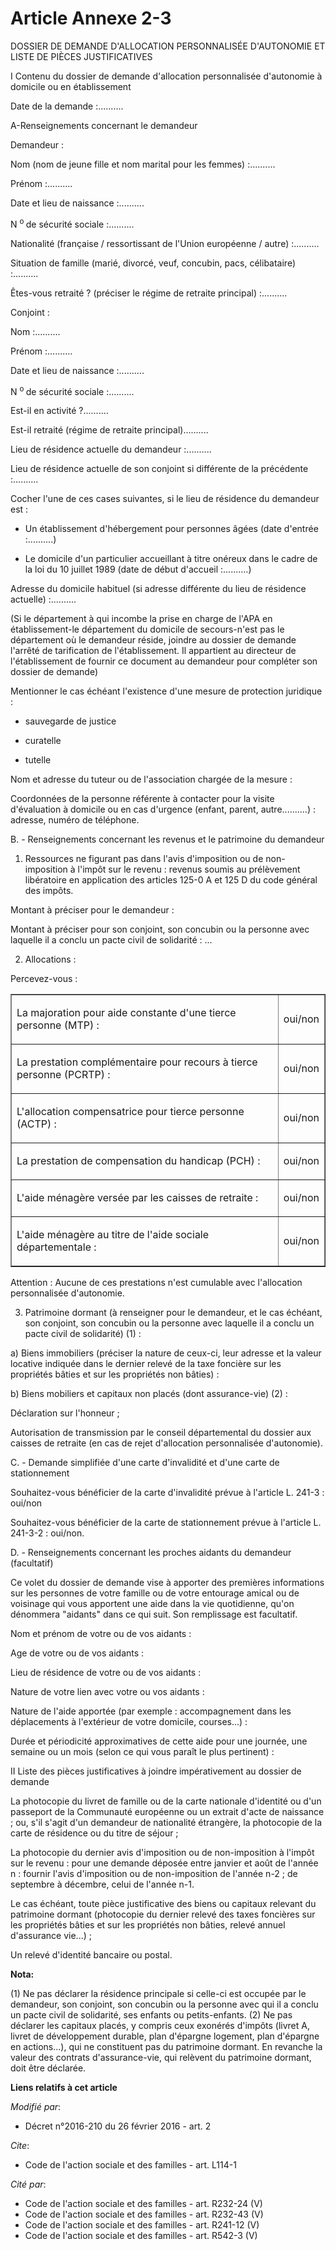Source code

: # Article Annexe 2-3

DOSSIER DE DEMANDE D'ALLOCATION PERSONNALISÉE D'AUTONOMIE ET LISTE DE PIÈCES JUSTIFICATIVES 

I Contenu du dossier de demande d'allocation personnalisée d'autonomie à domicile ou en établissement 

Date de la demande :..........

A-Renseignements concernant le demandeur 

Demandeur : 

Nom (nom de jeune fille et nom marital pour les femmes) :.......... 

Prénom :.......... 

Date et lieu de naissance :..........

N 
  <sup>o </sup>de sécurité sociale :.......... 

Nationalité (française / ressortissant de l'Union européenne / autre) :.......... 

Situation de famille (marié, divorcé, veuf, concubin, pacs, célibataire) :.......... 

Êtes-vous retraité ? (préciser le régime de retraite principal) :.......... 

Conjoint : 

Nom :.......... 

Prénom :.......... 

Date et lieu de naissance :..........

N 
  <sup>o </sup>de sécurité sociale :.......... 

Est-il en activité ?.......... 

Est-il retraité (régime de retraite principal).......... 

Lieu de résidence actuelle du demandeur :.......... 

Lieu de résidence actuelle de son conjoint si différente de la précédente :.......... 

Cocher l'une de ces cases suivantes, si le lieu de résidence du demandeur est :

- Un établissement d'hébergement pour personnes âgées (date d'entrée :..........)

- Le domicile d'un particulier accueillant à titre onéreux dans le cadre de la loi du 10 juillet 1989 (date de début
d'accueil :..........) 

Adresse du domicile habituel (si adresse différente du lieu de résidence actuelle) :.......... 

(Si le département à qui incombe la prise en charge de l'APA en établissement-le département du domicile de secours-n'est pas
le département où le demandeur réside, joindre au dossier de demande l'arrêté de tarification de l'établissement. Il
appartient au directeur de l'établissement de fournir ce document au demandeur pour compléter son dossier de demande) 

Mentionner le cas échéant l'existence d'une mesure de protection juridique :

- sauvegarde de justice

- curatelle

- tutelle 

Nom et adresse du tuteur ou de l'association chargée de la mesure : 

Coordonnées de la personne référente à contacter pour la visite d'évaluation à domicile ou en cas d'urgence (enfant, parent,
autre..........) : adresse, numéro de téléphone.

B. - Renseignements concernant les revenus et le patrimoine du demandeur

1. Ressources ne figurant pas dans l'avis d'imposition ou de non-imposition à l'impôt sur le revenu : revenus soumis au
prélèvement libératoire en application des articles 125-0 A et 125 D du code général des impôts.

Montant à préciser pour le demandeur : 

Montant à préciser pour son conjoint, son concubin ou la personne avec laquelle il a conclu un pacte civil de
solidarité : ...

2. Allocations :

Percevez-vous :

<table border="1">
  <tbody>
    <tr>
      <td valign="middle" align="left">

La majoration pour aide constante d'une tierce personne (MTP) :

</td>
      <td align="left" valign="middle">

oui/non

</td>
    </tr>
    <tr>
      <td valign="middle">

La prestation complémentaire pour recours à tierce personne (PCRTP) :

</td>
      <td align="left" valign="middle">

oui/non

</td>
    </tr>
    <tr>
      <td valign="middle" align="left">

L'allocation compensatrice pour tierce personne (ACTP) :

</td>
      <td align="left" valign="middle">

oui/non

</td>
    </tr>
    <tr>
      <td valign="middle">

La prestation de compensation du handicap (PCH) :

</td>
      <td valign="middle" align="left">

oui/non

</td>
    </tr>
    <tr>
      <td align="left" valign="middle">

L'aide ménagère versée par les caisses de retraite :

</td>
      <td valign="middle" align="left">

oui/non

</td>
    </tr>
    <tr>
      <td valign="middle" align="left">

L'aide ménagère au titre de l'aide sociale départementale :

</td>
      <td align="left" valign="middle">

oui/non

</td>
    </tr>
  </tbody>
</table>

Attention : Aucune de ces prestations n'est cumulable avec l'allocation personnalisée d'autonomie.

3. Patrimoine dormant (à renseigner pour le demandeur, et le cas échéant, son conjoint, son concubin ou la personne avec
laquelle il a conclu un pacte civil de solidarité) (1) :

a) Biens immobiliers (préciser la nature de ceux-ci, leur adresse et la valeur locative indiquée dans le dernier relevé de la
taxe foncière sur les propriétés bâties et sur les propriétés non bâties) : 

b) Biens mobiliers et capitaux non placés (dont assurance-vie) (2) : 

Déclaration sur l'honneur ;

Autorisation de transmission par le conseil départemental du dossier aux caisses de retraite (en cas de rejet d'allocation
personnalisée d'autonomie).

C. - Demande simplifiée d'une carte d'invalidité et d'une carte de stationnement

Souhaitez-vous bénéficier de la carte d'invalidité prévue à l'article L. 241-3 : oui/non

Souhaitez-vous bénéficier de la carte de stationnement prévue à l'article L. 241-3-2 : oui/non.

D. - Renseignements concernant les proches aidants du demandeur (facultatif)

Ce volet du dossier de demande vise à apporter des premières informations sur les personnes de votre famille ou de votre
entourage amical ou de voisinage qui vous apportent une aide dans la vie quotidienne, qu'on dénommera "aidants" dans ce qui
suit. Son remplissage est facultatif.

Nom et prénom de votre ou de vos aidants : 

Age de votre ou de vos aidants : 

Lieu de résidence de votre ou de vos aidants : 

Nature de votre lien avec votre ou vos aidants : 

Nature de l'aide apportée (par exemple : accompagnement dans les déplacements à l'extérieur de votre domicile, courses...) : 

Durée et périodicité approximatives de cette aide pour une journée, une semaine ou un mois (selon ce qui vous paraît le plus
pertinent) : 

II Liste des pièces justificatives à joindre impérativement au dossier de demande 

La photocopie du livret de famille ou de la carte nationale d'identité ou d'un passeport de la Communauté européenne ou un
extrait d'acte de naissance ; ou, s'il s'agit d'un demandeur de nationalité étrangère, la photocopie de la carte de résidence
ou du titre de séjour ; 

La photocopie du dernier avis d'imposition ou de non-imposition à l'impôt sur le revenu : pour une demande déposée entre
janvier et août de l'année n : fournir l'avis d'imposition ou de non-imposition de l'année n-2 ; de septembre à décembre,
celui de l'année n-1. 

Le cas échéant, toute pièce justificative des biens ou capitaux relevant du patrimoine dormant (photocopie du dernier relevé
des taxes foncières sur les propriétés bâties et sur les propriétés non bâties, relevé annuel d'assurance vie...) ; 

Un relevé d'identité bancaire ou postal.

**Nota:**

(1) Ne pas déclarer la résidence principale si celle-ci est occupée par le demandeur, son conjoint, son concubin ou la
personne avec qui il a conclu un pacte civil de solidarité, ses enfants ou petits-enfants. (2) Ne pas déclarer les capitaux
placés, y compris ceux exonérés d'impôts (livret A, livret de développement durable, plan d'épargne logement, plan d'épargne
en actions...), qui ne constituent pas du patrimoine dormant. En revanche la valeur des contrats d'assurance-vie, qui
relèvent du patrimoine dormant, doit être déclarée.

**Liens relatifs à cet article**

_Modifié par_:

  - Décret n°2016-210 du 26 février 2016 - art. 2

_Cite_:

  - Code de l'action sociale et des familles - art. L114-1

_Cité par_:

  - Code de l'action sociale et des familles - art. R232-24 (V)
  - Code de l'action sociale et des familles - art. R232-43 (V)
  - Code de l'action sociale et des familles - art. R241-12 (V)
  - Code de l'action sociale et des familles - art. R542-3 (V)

━━━━━━━━━━

Task> Pictures aside, return all of the material exactly as written.

Result of this task>
Source code

: # Article Annexe 2-3

DOSSIER DE DEMANDE D'ALLOCATION PERSONNALISÉE D'AUTONOMIE ET LISTE DE PIÈCES JUSTIFICATIVES 

I Contenu du dossier de demande d'allocation personnalisée d'autonomie à domicile ou en établissement 

Date de la demande :..........

A-Renseignements concernant le demandeur 

Demandeur : 

Nom (nom de jeune fille et nom marital pour les femmes) :.......... 

Prénom :.......... 

Date et lieu de naissance :..........

N 
  <sup>o </sup>de sécurité sociale :.......... 

Nationalité (française / ressortissant de l'Union européenne / autre) :.......... 

Situation de famille (marié, divorcé, veuf, concubin, pacs, célibataire) :.......... 

Êtes-vous retraité ? (préciser le régime de retraite principal) :.......... 

Conjoint : 

Nom :.......... 

Prénom :.......... 

Date et lieu de naissance :..........

N 
  <sup>o </sup>de sécurité sociale :.......... 

Est-il en activité ?.......... 

Est-il retraité (régime de retraite principal).......... 

Lieu de résidence actuelle du demandeur :.......... 

Lieu de résidence actuelle de son conjoint si différente de la précédente :.......... 

Cocher l'une de ces cases suivantes, si le lieu de résidence du demandeur est :

- Un établissement d'hébergement pour personnes âgées (date d'entrée :..........)

- Le domicile d'un particulier accueillant à titre onéreux dans le cadre de la loi du 10 juillet 1989 (date de début
d'accueil :..........) 

Adresse du domicile habituel (si adresse différente du lieu de résidence actuelle) :.......... 

(Si le département à qui incombe la prise en charge de l'APA en établissement-le département du domicile de secours-n'est pas
le département où le demandeur réside, joindre au dossier de demande l'arrêté de tarification de l'établissement. Il
appartient au directeur de l'établissement de fournir ce document au demandeur pour compléter son dossier de demande) 

Mentionner le cas échéant l'existence d'une mesure de protection juridique :

- sauvegarde de justice

- curatelle

- tutelle 

Nom et adresse du tuteur ou de l'association chargée de la mesure : 

Coordonnées de la personne référente à contacter pour la visite d'évaluation à domicile ou en cas d'urgence (enfant, parent,
autre..........) : adresse, numéro de téléphone.

B. - Renseignements concernant les revenus et le patrimoine du demandeur

1. Ressources ne figurant pas dans l'avis d'imposition ou de non-imposition à l'impôt sur le revenu : revenus soumis au
prélèvement libératoire en application des articles 125-0 A et 125 D du code général des impôts.

Montant à préciser pour le demandeur : 

Montant à préciser pour son conjoint, son concubin ou la personne avec laquelle il a conclu un pacte civil de
solidarité : ...

2. Allocations :

Percevez-vous :

<table border="1">
  <tbody>
    <tr>
      <td valign="middle" align="left">

La majoration pour aide constante d'une tierce personne (MTP) :

</td>
      <td align="left" valign="middle">

oui/non

</td>
    </tr>
    <tr>
      <td valign="middle">

La prestation complémentaire pour recours à tierce personne (PCRTP) :

</td>
      <td align="left" valign="middle">

oui/non

</td>
    </tr>
    <tr>
      <td valign="middle" align="left">

L'allocation compensatrice pour tierce personne (ACTP) :

</td>
      <td align="left" valign="middle">

oui/non

</td>
    </tr>
    <tr>
      <td valign="middle">

La prestation de compensation du handicap (PCH) :

</td>
      <td valign="middle" align="left">

oui/non

</td>
    </tr>
    <tr>
      <td align="left" valign="middle">

L'aide ménagère versée par les caisses de retraite :

</td>
      <td valign="middle" align="left">

oui/non

</td>
    </tr>
    <tr>
      <td valign="middle" align="left">

L'aide ménagère au titre de l'aide sociale départementale :

</td>
      <td align="left" valign="middle">

oui/non

</td>
    </tr>
  </tbody>
</table>

Attention : Aucune de ces prestations n'est cumulable avec l'allocation personnalisée d'autonomie.

3. Patrimoine dormant (à renseigner pour le demandeur, et le cas échéant, son conjoint, son concubin ou la personne avec
laquelle il a conclu un pacte civil de solidarité) (1) :

a) Biens immobiliers (préciser la nature de ceux-ci, leur adresse et la valeur locative indiquée dans le dernier relevé de la
taxe foncière sur les propriétés bâties et sur les propriétés non bâties) : 

b) Biens mobiliers et capitaux non placés (dont assurance-vie) (2) : 

Déclaration sur l'honneur ;

Autorisation de transmission par le conseil départemental du dossier aux caisses de retraite (en cas de rejet d'allocation
personnalisée d'autonomie).

C. - Demande simplifiée d'une carte d'invalidité et d'une carte de stationnement

Souhaitez-vous bénéficier de la carte d'invalidité prévue à l'article L. 241-3 : oui/non

Souhaitez-vous bénéficier de la carte de stationnement prévue à l'article L. 241-3-2 : oui/non.

D. - Renseignements concernant les proches aidants du demandeur (facultatif)

Ce volet du dossier de demande vise à apporter des premières informations sur les personnes de votre famille ou de votre
entourage amical ou de voisinage qui vous apportent une aide dans la vie quotidienne, qu'on dénommera "aidants" dans ce qui
suit. Son remplissage est facultatif.

Nom et prénom de votre ou de vos aidants : 

Age de votre ou de vos aidants : 

Lieu de résidence de votre ou de vos aidants : 

Nature de votre lien avec votre ou vos aidants : 

Nature de l'aide apportée (par exemple : accompagnement dans les déplacements à l'extérieur de votre domicile, courses...) : 

Durée et périodicité approximatives de cette aide pour une journée, une semaine ou un mois (selon ce qui vous paraît le plus
pertinent) : 

II Liste des pièces justificatives à joindre impérativement au dossier de demande 

La photocopie du livret de famille ou de la carte nationale d'identité ou d'un passeport de la Communauté européenne ou un
extrait d'acte de naissance ; ou, s'il s'agit d'un demandeur de nationalité étrangère, la photocopie de la carte de résidence
ou du titre de séjour ; 

La photocopie du dernier avis d'imposition ou de non-imposition à l'impôt sur le revenu : pour une demande déposée entre
janvier et août de l'année n : fournir l'avis d'imposition ou de non-imposition de l'année n-2 ; de septembre à décembre,
celui de l'année n-1. 

Le cas échéant, toute pièce justificative des biens ou capitaux relevant du patrimoine dormant (photocopie du dernier relevé
des taxes foncières sur les propriétés bâties et sur les propriétés non bâties, relevé annuel d'assurance vie...) ; 

Un relevé d'identité bancaire ou postal.

**Nota:**

(1) Ne pas déclarer la résidence principale si celle-ci est occupée par le demandeur, son conjoint, son concubin ou la
personne avec qui il a conclu un pacte civil de solidarité, ses enfants ou petits-enfants. (2) Ne pas déclarer les capitaux
placés, y compris ceux exonérés d'impôts (livret A, livret de développement durable, plan d'épargne logement, plan d'épargne
en actions...), qui ne constituent pas du patrimoine dormant. En revanche la valeur des contrats d'assurance-vie, qui
relèvent du patrimoine dormant, doit être déclarée.

**Liens relatifs à cet article**

_Modifié par_:

  - Décret n°2016-210 du 26 février 2016 - art. 2

_Cite_:

  - Code de l'action sociale et des familles - art. L114-1

_Cité par_:

  - Code de l'action sociale et des familles - art. R232-24 (V)
  - Code de l'action sociale et des familles - art. R232-43 (V)
  - Code de l'action sociale et des familles - art. R241-12 (V)
  - Code de l'action sociale et des familles - art. R542-3 (V)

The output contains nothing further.